AI6: The Torch Panther.

George Igwegbe
Facebook Developer Circles Lagos
8 min readMar 14, 2018
source: google.com

You remember AI6? It is already 8 weeks and we are excited to brief and keep you up to date on our conquest i.e democratize AI. The first few weeks have been great with lectures from Standford’s CS231n, Fastai and reviews of academic papers related to deep learning. We were introduced to deep learning frameworks which we will use to build our projects in the subsequent weeks and later divided into groups. Each group is supposed to build a project with their framework (PyTorch, TensorFlow, Theano, Neon and Keras).

In this article, we will run through the first project by Team PyTorch.

How this article is Structured

  • What is PyTorch ?
  • Convolutional Neural Network( LesNet and ResNet) with CIFAR-10.
  • Transfer learning with our custom Black Panther dataset.
  • Results.
  • Challenges

PyTorch?

PyTorch is an open source deep learning framework for python. This open source framework was based upon another deep learning library named Torch. Surprisingly, this framework was not created with python rather, it was designed with a scripting language named LuaJIT.

Major users of PyTorch.

PyTorch was initially released on October, 2016 which followed with its stable release (version: 0.3.1) on 14th February, 2018. It was primarily developed by Facebook’s artificial-intelligence research group. The framework’s popularity grew sporadically after its stable release because it was created using python as its scripting language.
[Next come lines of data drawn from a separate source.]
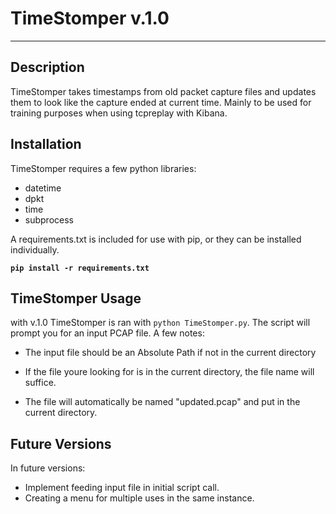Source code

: TimeStomper v.1.0
===========
---
Description
---
TimeStomper takes timestamps from old packet capture files and updates them to look like the capture ended at  current time. Mainly to be used for training purposes when using tcpreplay with Kibana.

Installation
--
TimeStomper requires a few python libraries:
* datetime
* dpkt
* time
* subprocess

A requirements.txt is included for use with pip, or they can be installed individually.

**`pip install -r requirements.txt `**

TimeStomper Usage
---
with v.1.0 TimeStomper is ran with
`python TimeStomper.py`.
The script will prompt you for an input PCAP file. A few notes:
* The input file should be an Absolute Path if not in the current directory

* If the file youre looking for is in the current directory, the file name will suffice.

* The file will automatically be named "updated.pcap" and put in the current directory.

Future Versions
---
In future versions:
+ Implement feeding input file in initial script call.
+ Creating a menu for multiple uses in the same instance.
Also, it was built with the concept of dynamic computational graph in mind.

Dynamic computational graph.

PyTorch puts Python FIRST which makes it suitable for industry experts and academic researchers for its simplicity and rapid prototyping. Also, Fastai library and Uber’s “Pyro” software for probabilistic programming are built upon it.

Convolutional Network (LeNet-5 and ResNet) with CIFAR10.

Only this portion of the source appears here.